*Given records*.
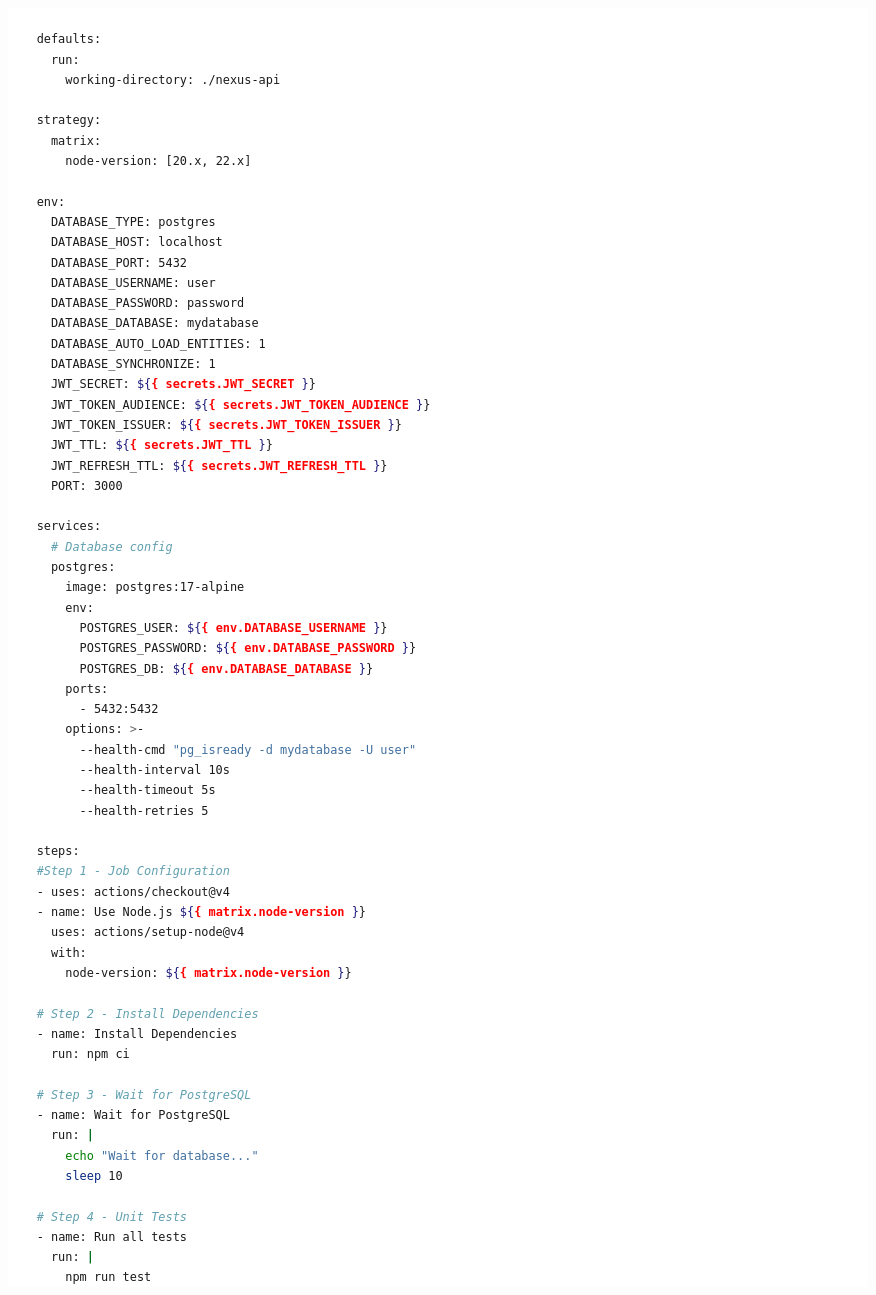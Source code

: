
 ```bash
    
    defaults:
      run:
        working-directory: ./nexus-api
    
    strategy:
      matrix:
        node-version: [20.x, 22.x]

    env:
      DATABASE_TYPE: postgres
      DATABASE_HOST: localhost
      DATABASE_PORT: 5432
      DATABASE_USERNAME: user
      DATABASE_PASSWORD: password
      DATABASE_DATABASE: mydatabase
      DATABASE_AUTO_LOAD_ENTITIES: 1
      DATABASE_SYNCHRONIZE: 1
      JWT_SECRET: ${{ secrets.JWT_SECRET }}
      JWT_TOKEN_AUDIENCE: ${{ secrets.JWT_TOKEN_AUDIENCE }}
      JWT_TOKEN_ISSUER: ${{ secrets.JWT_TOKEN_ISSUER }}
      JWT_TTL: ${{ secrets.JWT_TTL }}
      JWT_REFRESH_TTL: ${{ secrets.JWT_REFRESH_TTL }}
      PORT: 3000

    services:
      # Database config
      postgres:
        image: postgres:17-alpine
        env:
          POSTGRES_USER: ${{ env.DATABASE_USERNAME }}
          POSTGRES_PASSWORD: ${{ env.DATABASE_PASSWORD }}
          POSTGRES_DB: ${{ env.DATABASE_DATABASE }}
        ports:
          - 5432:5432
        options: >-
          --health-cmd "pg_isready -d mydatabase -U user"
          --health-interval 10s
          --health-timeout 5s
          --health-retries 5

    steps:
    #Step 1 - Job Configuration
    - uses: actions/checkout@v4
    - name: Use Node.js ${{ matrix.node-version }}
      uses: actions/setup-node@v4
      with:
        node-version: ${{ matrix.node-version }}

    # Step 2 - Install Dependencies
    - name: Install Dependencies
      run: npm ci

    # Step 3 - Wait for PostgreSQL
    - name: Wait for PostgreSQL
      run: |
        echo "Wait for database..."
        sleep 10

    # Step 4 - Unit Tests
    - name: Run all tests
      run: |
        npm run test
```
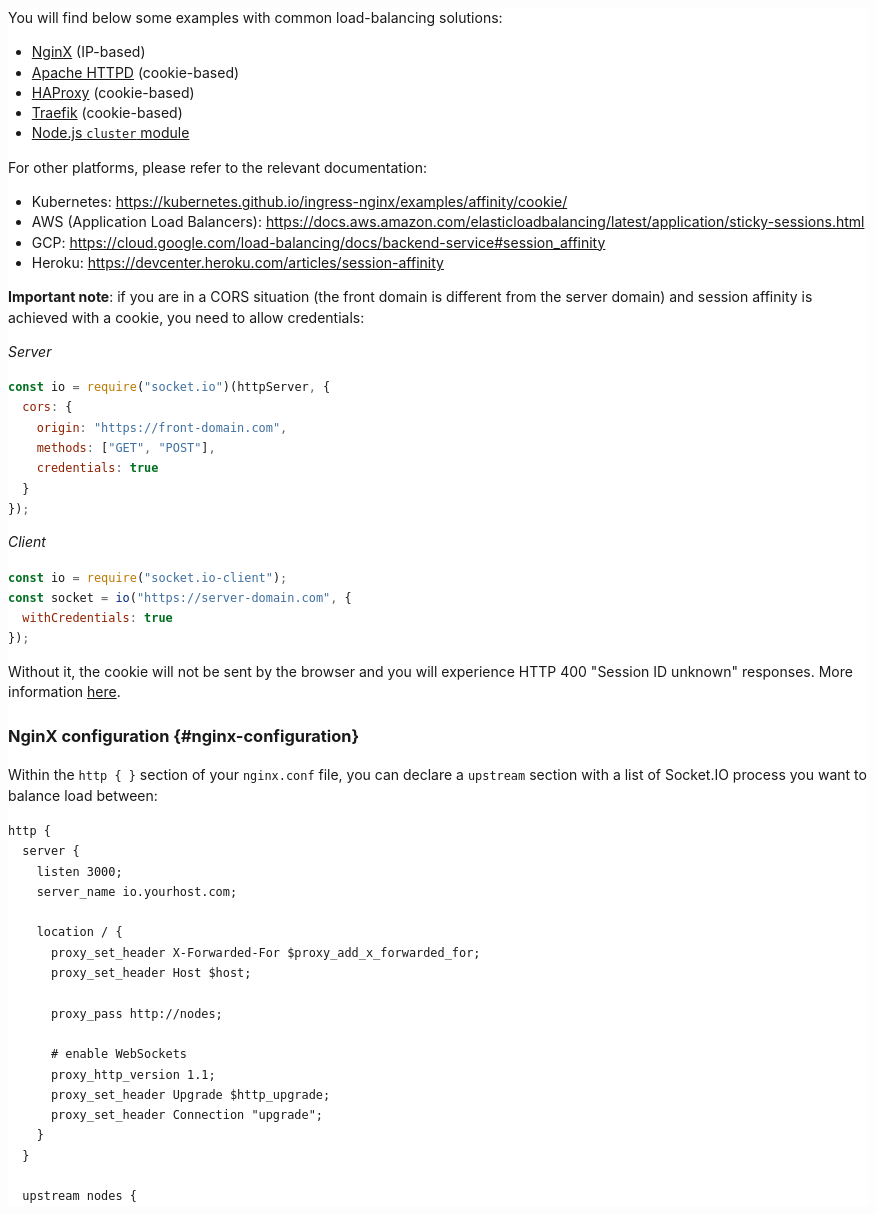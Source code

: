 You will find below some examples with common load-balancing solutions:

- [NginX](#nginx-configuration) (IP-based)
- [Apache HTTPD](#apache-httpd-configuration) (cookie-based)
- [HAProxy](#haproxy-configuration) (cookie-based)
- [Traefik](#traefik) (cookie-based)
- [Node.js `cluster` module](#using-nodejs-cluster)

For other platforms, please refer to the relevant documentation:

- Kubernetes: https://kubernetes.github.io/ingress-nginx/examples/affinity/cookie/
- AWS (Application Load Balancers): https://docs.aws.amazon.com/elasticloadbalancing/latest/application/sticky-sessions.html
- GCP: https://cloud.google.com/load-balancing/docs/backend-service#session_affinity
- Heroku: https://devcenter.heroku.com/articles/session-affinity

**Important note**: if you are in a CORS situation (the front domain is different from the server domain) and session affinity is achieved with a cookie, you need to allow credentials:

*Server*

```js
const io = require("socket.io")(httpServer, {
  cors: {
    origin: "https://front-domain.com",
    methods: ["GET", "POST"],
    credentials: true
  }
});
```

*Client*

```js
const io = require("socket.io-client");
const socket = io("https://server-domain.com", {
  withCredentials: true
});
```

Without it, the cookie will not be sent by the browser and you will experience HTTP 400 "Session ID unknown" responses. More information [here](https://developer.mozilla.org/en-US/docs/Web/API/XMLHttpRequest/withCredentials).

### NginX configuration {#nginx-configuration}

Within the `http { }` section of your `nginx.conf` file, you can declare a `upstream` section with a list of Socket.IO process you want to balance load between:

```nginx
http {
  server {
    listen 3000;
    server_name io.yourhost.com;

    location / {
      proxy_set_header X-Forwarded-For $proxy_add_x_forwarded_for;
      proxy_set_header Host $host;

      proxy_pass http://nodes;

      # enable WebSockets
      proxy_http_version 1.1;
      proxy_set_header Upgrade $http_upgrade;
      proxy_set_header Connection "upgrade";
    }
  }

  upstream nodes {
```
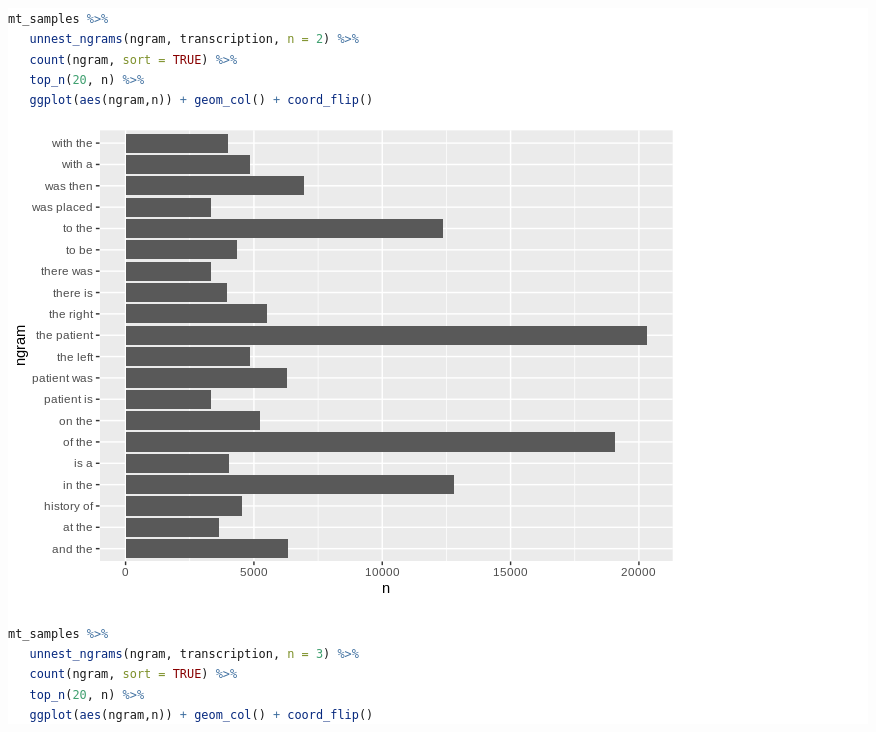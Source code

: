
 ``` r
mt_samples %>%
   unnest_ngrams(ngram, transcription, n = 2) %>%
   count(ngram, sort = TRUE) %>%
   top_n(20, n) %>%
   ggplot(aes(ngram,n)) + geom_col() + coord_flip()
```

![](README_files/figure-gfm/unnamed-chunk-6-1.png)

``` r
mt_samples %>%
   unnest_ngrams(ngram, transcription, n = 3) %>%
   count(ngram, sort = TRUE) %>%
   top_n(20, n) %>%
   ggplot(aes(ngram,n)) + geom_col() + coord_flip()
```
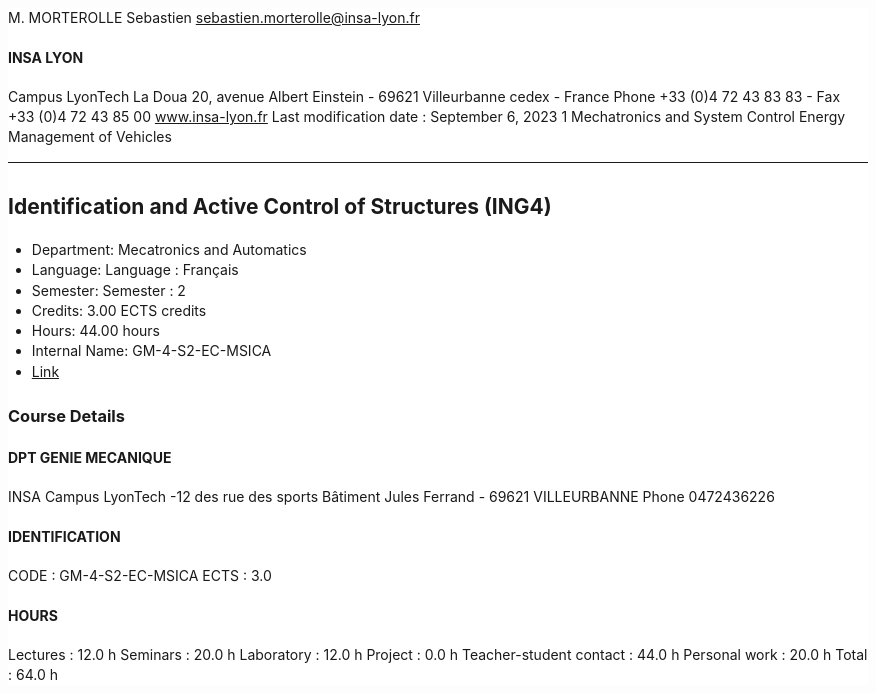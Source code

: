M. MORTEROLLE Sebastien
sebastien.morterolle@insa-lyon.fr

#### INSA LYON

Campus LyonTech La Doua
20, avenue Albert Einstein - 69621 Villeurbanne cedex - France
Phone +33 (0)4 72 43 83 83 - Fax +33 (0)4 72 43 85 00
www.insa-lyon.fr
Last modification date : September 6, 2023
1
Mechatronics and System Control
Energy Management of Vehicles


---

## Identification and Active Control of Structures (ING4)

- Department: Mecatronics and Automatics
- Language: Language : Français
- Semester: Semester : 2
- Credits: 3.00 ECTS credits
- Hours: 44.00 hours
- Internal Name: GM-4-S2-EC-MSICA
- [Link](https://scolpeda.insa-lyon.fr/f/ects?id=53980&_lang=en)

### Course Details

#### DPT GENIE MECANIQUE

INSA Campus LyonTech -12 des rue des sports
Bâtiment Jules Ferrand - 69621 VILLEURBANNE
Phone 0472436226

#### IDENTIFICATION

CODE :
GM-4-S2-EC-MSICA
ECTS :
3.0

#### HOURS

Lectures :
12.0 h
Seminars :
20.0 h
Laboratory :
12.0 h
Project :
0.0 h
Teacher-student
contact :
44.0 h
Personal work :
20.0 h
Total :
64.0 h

*Task instructions*. Your answer must be an exact copy of the records, with every picture left out.

*Solution to this problem*.
Source code

:
 ```bash
    
    defaults:
      run:
        working-directory: ./nexus-api
    
    strategy:
      matrix:
        node-version: [20.x, 22.x]

    env:
      DATABASE_TYPE: postgres
      DATABASE_HOST: localhost
      DATABASE_PORT: 5432
      DATABASE_USERNAME: user
      DATABASE_PASSWORD: password
      DATABASE_DATABASE: mydatabase
      DATABASE_AUTO_LOAD_ENTITIES: 1
      DATABASE_SYNCHRONIZE: 1
      JWT_SECRET: ${{ secrets.JWT_SECRET }}
      JWT_TOKEN_AUDIENCE: ${{ secrets.JWT_TOKEN_AUDIENCE }}
      JWT_TOKEN_ISSUER: ${{ secrets.JWT_TOKEN_ISSUER }}
      JWT_TTL: ${{ secrets.JWT_TTL }}
      JWT_REFRESH_TTL: ${{ secrets.JWT_REFRESH_TTL }}
      PORT: 3000

    services:
      # Database config
      postgres:
        image: postgres:17-alpine
        env:
          POSTGRES_USER: ${{ env.DATABASE_USERNAME }}
          POSTGRES_PASSWORD: ${{ env.DATABASE_PASSWORD }}
          POSTGRES_DB: ${{ env.DATABASE_DATABASE }}
        ports:
          - 5432:5432
        options: >-
          --health-cmd "pg_isready -d mydatabase -U user"
          --health-interval 10s
          --health-timeout 5s
          --health-retries 5

    steps:
    #Step 1 - Job Configuration
    - uses: actions/checkout@v4
    - name: Use Node.js ${{ matrix.node-version }}
      uses: actions/setup-node@v4
      with:
        node-version: ${{ matrix.node-version }}

    # Step 2 - Install Dependencies
    - name: Install Dependencies
      run: npm ci

    # Step 3 - Wait for PostgreSQL
    - name: Wait for PostgreSQL
      run: |
        echo "Wait for database..."
        sleep 10

    # Step 4 - Unit Tests
    - name: Run all tests
      run: |
        npm run test
```
Source code

: You will find below some examples with common load-balancing solutions:

- [NginX](#nginx-configuration) (IP-based)
- [Apache HTTPD](#apache-httpd-configuration) (cookie-based)
- [HAProxy](#haproxy-configuration) (cookie-based)
- [Traefik](#traefik) (cookie-based)
- [Node.js `cluster` module](#using-nodejs-cluster)

For other platforms, please refer to the relevant documentation:

- Kubernetes: https://kubernetes.github.io/ingress-nginx/examples/affinity/cookie/
- AWS (Application Load Balancers): https://docs.aws.amazon.com/elasticloadbalancing/latest/application/sticky-sessions.html
- GCP: https://cloud.google.com/load-balancing/docs/backend-service#session_affinity
- Heroku: https://devcenter.heroku.com/articles/session-affinity

**Important note**: if you are in a CORS situation (the front domain is different from the server domain) and session affinity is achieved with a cookie, you need to allow credentials:

*Server*

```js
const io = require("socket.io")(httpServer, {
  cors: {
    origin: "https://front-domain.com",
    methods: ["GET", "POST"],
    credentials: true
  }
});
```

*Client*

```js
const io = require("socket.io-client");
const socket = io("https://server-domain.com", {
  withCredentials: true
});
```

Without it, the cookie will not be sent by the browser and you will experience HTTP 400 "Session ID unknown" responses. More information [here](https://developer.mozilla.org/en-US/docs/Web/API/XMLHttpRequest/withCredentials).

### NginX configuration {#nginx-configuration}

Within the `http { }` section of your `nginx.conf` file, you can declare a `upstream` section with a list of Socket.IO process you want to balance load between:

```nginx
http {
  server {
    listen 3000;
    server_name io.yourhost.com;

    location / {
      proxy_set_header X-Forwarded-For $proxy_add_x_forwarded_for;
      proxy_set_header Host $host;

      proxy_pass http://nodes;

      # enable WebSockets
      proxy_http_version 1.1;
      proxy_set_header Upgrade $http_upgrade;
      proxy_set_header Connection "upgrade";
    }
  }

  upstream nodes {
```
Source code

:
 ``` r
mt_samples %>%
   unnest_ngrams(ngram, transcription, n = 2) %>%
   count(ngram, sort = TRUE) %>%
   top_n(20, n) %>%
   ggplot(aes(ngram,n)) + geom_col() + coord_flip()
```

![](README_files/figure-gfm/unnamed-chunk-6-1.png)

``` r
mt_samples %>%
   unnest_ngrams(ngram, transcription, n = 3) %>%
   count(ngram, sort = TRUE) %>%
   top_n(20, n) %>%
   ggplot(aes(ngram,n)) + geom_col() + coord_flip()
```
Source code

:M. MORTEROLLE Sebastien
sebastien.morterolle@insa-lyon.fr

#### INSA LYON

Campus LyonTech La Doua
20, avenue Albert Einstein - 69621 Villeurbanne cedex - France
Phone +33 (0)4 72 43 83 83 - Fax +33 (0)4 72 43 85 00
www.insa-lyon.fr
Last modification date : September 6, 2023
1
Mechatronics and System Control
Energy Management of Vehicles


---

## Identification and Active Control of Structures (ING4)

- Department: Mecatronics and Automatics
- Language: Language : Français
- Semester: Semester : 2
- Credits: 3.00 ECTS credits
- Hours: 44.00 hours
- Internal Name: GM-4-S2-EC-MSICA
- [Link](https://scolpeda.insa-lyon.fr/f/ects?id=53980&_lang=en)

### Course Details

#### DPT GENIE MECANIQUE

INSA Campus LyonTech -12 des rue des sports
Bâtiment Jules Ferrand - 69621 VILLEURBANNE
Phone 0472436226

#### IDENTIFICATION

CODE :
GM-4-S2-EC-MSICA
ECTS :
3.0

#### HOURS

Lectures :
12.0 h
Seminars :
20.0 h
Laboratory :
12.0 h
Project :
0.0 h
Teacher-student
contact :
44.0 h
Personal work :
20.0 h
Total :
64.0 h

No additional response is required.